● **WHAT TO WORK ON**: Write out all the records exactly, and keep any images out.

──────── DATA EXCERPTS

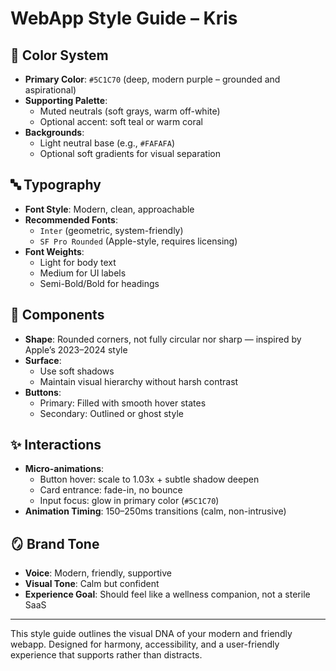# WebApp Style Guide – Kris

## 🎨 Color System

- **Primary Color**: `#5C1C70` (deep, modern purple – grounded and aspirational)
- **Supporting Palette**:
  - Muted neutrals (soft grays, warm off-white)
  - Optional accent: soft teal or warm coral
- **Backgrounds**:
  - Light neutral base (e.g., `#FAFAFA`)
  - Optional soft gradients for visual separation

## 🔤 Typography

- **Font Style**: Modern, clean, approachable
- **Recommended Fonts**:
  - `Inter` (geometric, system-friendly)
  - `SF Pro Rounded` (Apple-style, requires licensing)
- **Font Weights**:
  - Light for body text
  - Medium for UI labels
  - Semi-Bold/Bold for headings

## 🧩 Components

- **Shape**: Rounded corners, not fully circular nor sharp — inspired by Apple’s 2023–2024 style
- **Surface**:
  - Use soft shadows
  - Maintain visual hierarchy without harsh contrast
- **Buttons**:
  - Primary: Filled with smooth hover states
  - Secondary: Outlined or ghost style

## ✨ Interactions

- **Micro-animations**:
  - Button hover: scale to 1.03x + subtle shadow deepen
  - Card entrance: fade-in, no bounce
  - Input focus: glow in primary color (`#5C1C70`)
- **Animation Timing**: 150–250ms transitions (calm, non-intrusive)

## 🪞 Brand Tone

- **Voice**: Modern, friendly, supportive
- **Visual Tone**: Calm but confident
- **Experience Goal**: Should feel like a wellness companion, not a sterile SaaS

---

This style guide outlines the visual DNA of your modern and friendly webapp. Designed for harmony, accessibility, and a user-friendly experience that supports rather than distracts.
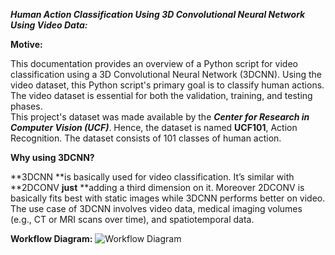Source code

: ***Human Action Classification Using 3D Convolutional Neural Network Using Video Data:***

**Motive:**

This documentation provides an overview of a Python script for video classification using a 3D Convolutional Neural Network (3DCNN). Using the video dataset, this Python script's primary goal is to classify human actions. The video dataset is essential for both the validation, training, and testing phases. \
This project's dataset was made available by the **_Center for Research in Computer Vision (UCF)_**. Hence, the dataset is named **UCF101**, Action Recognition. The dataset consists of 101 classes of human action.

**Why using 3DCNN?**

**3DCNN **is basically used for video classification. It’s similar with **2DCONV **just** **adding a third dimension on it. Moreover 2DCONV is basically fits best with static images while 3DCNN performs better on video. The use case of 3DCNN involves video data, medical imaging volumes (e.g., CT or MRI scans over time), and spatiotemporal data.

**Workflow Diagram:**
![Workflow Diagram]([https://drive.google.com/file/d/13PCR6dkWSEQPwa3RhqnUg2eadglYruJ-/view](https://1drv.ms/i/s!AlcfbF85V4zrbE1CBx_mWLtYv8Q?e=5SxtMu)https://1drv.ms/i/s!AlcfbF85V4zrbE1CBx_mWLtYv8Q?e=5SxtMu)
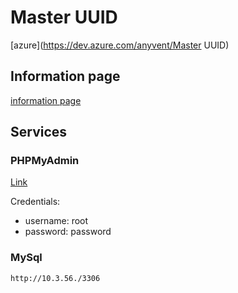 # Master UUID
[azure](https://dev.azure.com/anyvent/Master UUID)

## Information page
[information page](http://10.3.45.4)

## Services

### PHPMyAdmin
[Link](http://10.3.56.4:8080/)

Credentials:
* username: root
* password: password

### MySql
`http://10.3.56./3306`

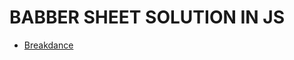 # BABBER SHEET SOLUTION IN JS

* [Breakdance](https://drive.google.com/file/d/1FMdN_OCfOI0iAeDlqswCiC2DZzD4nPsb/view) 
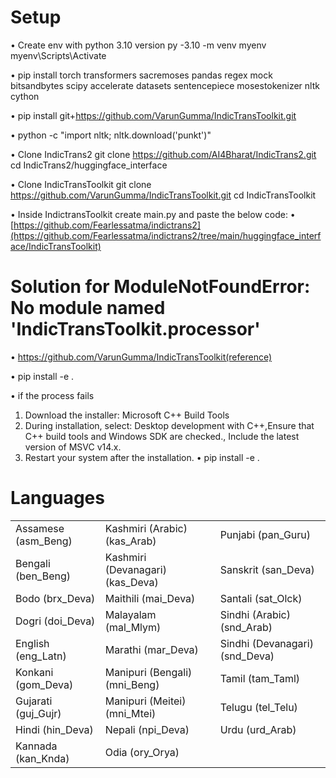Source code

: # Setup
•	Create env with python 3.10 version
py -3.10 -m venv myenv  
myenv\Scripts\Activate   

•	pip install torch transformers sacremoses pandas regex mock bitsandbytes scipy accelerate datasets sentencepiece mosestokenizer nltk cython 

•	pip install git+https://github.com/VarunGumma/IndicTransToolkit.git


•	python -c "import nltk; nltk.download('punkt')"

•	Clone IndicTrans2
git clone https://github.com/AI4Bharat/IndicTrans2.git
cd IndicTrans2/huggingface_interface

•	Clone IndicTransToolkit
git clone https://github.com/VarunGumma/IndicTransToolkit.git
cd IndicTransToolkit

•	Inside IndictransToolkit create main.py and paste the below code:
•	[https://github.com/Fearlessatma/indictrans2](https://github.com/Fearlessatma/indictrans2/tree/main/huggingface_interface/IndicTransToolkit)

# Solution for ModuleNotFoundError: No module named 'IndicTransToolkit.processor'

•	https://github.com/VarunGumma/IndicTransToolkit(reference)

•	pip install -e .

•	if the process fails 

1.	Download the installer:
Microsoft C++ Build Tools
2.	During installation, select: Desktop development with C++,Ensure that C++ build tools and Windows SDK are checked., Include the latest version of MSVC v14.x.
3.	Restart your system after the installation.
•	pip install -e .



# Languages
<table>
<tbody>
  <tr>
    <td>Assamese (asm_Beng)</td>
    <td>Kashmiri (Arabic) (kas_Arab)</td>
    <td>Punjabi (pan_Guru)</td>
  </tr>
  <tr>
    <td>Bengali (ben_Beng)</td>
    <td>Kashmiri (Devanagari) (kas_Deva)</td>
    <td>Sanskrit (san_Deva)</td>
  </tr>
  <tr>
    <td>Bodo (brx_Deva)</td>
    <td>Maithili (mai_Deva)</td>
    <td>Santali (sat_Olck)</td>
  </tr>
  <tr>
    <td>Dogri (doi_Deva)</td>
    <td>Malayalam (mal_Mlym)</td>
    <td>Sindhi (Arabic) (snd_Arab)</td>
  </tr>
  <tr>
    <td>English (eng_Latn)</td>
    <td>Marathi (mar_Deva)</td>
    <td>Sindhi (Devanagari) (snd_Deva)</td>
  </tr>
  <tr>
    <td>Konkani (gom_Deva)</td>
    <td>Manipuri (Bengali) (mni_Beng)</td>
    <td>Tamil (tam_Taml)</td>
  </tr>
  <tr>
    <td>Gujarati (guj_Gujr)</td>
    <td>Manipuri (Meitei) (mni_Mtei)</td>
    <td>Telugu (tel_Telu)</td>
  </tr>
  <tr>
    <td>Hindi (hin_Deva)</td>
    <td>Nepali (npi_Deva)</td>
    <td>Urdu (urd_Arab)</td>
  </tr>
  <tr>
    <td>Kannada (kan_Knda)</td>
    <td>Odia (ory_Orya)</td>
    <td></td>
  </tr>
</tbody>
</table>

────────────────

● **RESPONSE FOR THIS EXERCISE**:
# WebApp Style Guide – Kris

## 🎨 Color System

- **Primary Color**: `#5C1C70` (deep, modern purple – grounded and aspirational)
- **Supporting Palette**:
  - Muted neutrals (soft grays, warm off-white)
  - Optional accent: soft teal or warm coral
- **Backgrounds**:
  - Light neutral base (e.g., `#FAFAFA`)
  - Optional soft gradients for visual separation

## 🔤 Typography

- **Font Style**: Modern, clean, approachable
- **Recommended Fonts**:
  - `Inter` (geometric, system-friendly)
  - `SF Pro Rounded` (Apple-style, requires licensing)
- **Font Weights**:
  - Light for body text
  - Medium for UI labels
  - Semi-Bold/Bold for headings

## 🧩 Components

- **Shape**: Rounded corners, not fully circular nor sharp — inspired by Apple’s 2023–2024 style
- **Surface**:
  - Use soft shadows
  - Maintain visual hierarchy without harsh contrast
- **Buttons**:
  - Primary: Filled with smooth hover states
  - Secondary: Outlined or ghost style

## ✨ Interactions

- **Micro-animations**:
  - Button hover: scale to 1.03x + subtle shadow deepen
  - Card entrance: fade-in, no bounce
  - Input focus: glow in primary color (`#5C1C70`)
- **Animation Timing**: 150–250ms transitions (calm, non-intrusive)

## 🪞 Brand Tone

- **Voice**: Modern, friendly, supportive
- **Visual Tone**: Calm but confident
- **Experience Goal**: Should feel like a wellness companion, not a sterile SaaS

---

This style guide outlines the visual DNA of your modern and friendly webapp. Designed for harmony, accessibility, and a user-friendly experience that supports rather than distracts.
Source code

: ***Human Action Classification Using 3D Convolutional Neural Network Using Video Data:***

**Motive:**

This documentation provides an overview of a Python script for video classification using a 3D Convolutional Neural Network (3DCNN). Using the video dataset, this Python script's primary goal is to classify human actions. The video dataset is essential for both the validation, training, and testing phases. \
This project's dataset was made available by the **_Center for Research in Computer Vision (UCF)_**. Hence, the dataset is named **UCF101**, Action Recognition. The dataset consists of 101 classes of human action.

**Why using 3DCNN?**

**3DCNN **is basically used for video classification. It’s similar with **2DCONV **just** **adding a third dimension on it. Moreover 2DCONV is basically fits best with static images while 3DCNN performs better on video. The use case of 3DCNN involves video data, medical imaging volumes (e.g., CT or MRI scans over time), and spatiotemporal data.

**Workflow Diagram:**
![Workflow Diagram]([https://drive.google.com/file/d/13PCR6dkWSEQPwa3RhqnUg2eadglYruJ-/view](https://1drv.ms/i/s!AlcfbF85V4zrbE1CBx_mWLtYv8Q?e=5SxtMu)https://1drv.ms/i/s!AlcfbF85V4zrbE1CBx_mWLtYv8Q?e=5SxtMu)
 # Master UUID
[azure](https://dev.azure.com/anyvent/Master UUID)

## Information page
[information page](http://10.3.45.4)

## Services

### PHPMyAdmin
[Link](http://10.3.56.4:8080/)

Credentials:
* username: root
* password: password

### MySql
`http://10.3.56./3306`

 # BABBER SHEET SOLUTION IN JS

* [Breakdance](https://drive.google.com/file/d/1FMdN_OCfOI0iAeDlqswCiC2DZzD4nPsb/view) 
Source code

: # Setup
•	Create env with python 3.10 version
py -3.10 -m venv myenv  
myenv\Scripts\Activate   

•	pip install torch transformers sacremoses pandas regex mock bitsandbytes scipy accelerate datasets sentencepiece mosestokenizer nltk cython 

•	pip install git+https://github.com/VarunGumma/IndicTransToolkit.git


•	python -c "import nltk; nltk.download('punkt')"

•	Clone IndicTrans2
git clone https://github.com/AI4Bharat/IndicTrans2.git
cd IndicTrans2/huggingface_interface

•	Clone IndicTransToolkit
git clone https://github.com/VarunGumma/IndicTransToolkit.git
cd IndicTransToolkit

•	Inside IndictransToolkit create main.py and paste the below code:
•	[https://github.com/Fearlessatma/indictrans2](https://github.com/Fearlessatma/indictrans2/tree/main/huggingface_interface/IndicTransToolkit)

# Solution for ModuleNotFoundError: No module named 'IndicTransToolkit.processor'

•	https://github.com/VarunGumma/IndicTransToolkit(reference)

•	pip install -e .

•	if the process fails 

1.	Download the installer:
Microsoft C++ Build Tools
2.	During installation, select: Desktop development with C++,Ensure that C++ build tools and Windows SDK are checked., Include the latest version of MSVC v14.x.
3.	Restart your system after the installation.
•	pip install -e .



# Languages
<table>
<tbody>
  <tr>
    <td>Assamese (asm_Beng)</td>
    <td>Kashmiri (Arabic) (kas_Arab)</td>
    <td>Punjabi (pan_Guru)</td>
  </tr>
  <tr>
    <td>Bengali (ben_Beng)</td>
    <td>Kashmiri (Devanagari) (kas_Deva)</td>
    <td>Sanskrit (san_Deva)</td>
  </tr>
  <tr>
    <td>Bodo (brx_Deva)</td>
    <td>Maithili (mai_Deva)</td>
    <td>Santali (sat_Olck)</td>
  </tr>
  <tr>
    <td>Dogri (doi_Deva)</td>
    <td>Malayalam (mal_Mlym)</td>
    <td>Sindhi (Arabic) (snd_Arab)</td>
  </tr>
  <tr>
    <td>English (eng_Latn)</td>
    <td>Marathi (mar_Deva)</td>
    <td>Sindhi (Devanagari) (snd_Deva)</td>
  </tr>
  <tr>
    <td>Konkani (gom_Deva)</td>
    <td>Manipuri (Bengali) (mni_Beng)</td>
    <td>Tamil (tam_Taml)</td>
  </tr>
  <tr>
    <td>Gujarati (guj_Gujr)</td>
    <td>Manipuri (Meitei) (mni_Mtei)</td>
    <td>Telugu (tel_Telu)</td>
  </tr>
  <tr>
    <td>Hindi (hin_Deva)</td>
    <td>Nepali (npi_Deva)</td>
    <td>Urdu (urd_Arab)</td>
  </tr>
  <tr>
    <td>Kannada (kan_Knda)</td>
    <td>Odia (ory_Orya)</td>
    <td></td>
  </tr>
</tbody>
</table>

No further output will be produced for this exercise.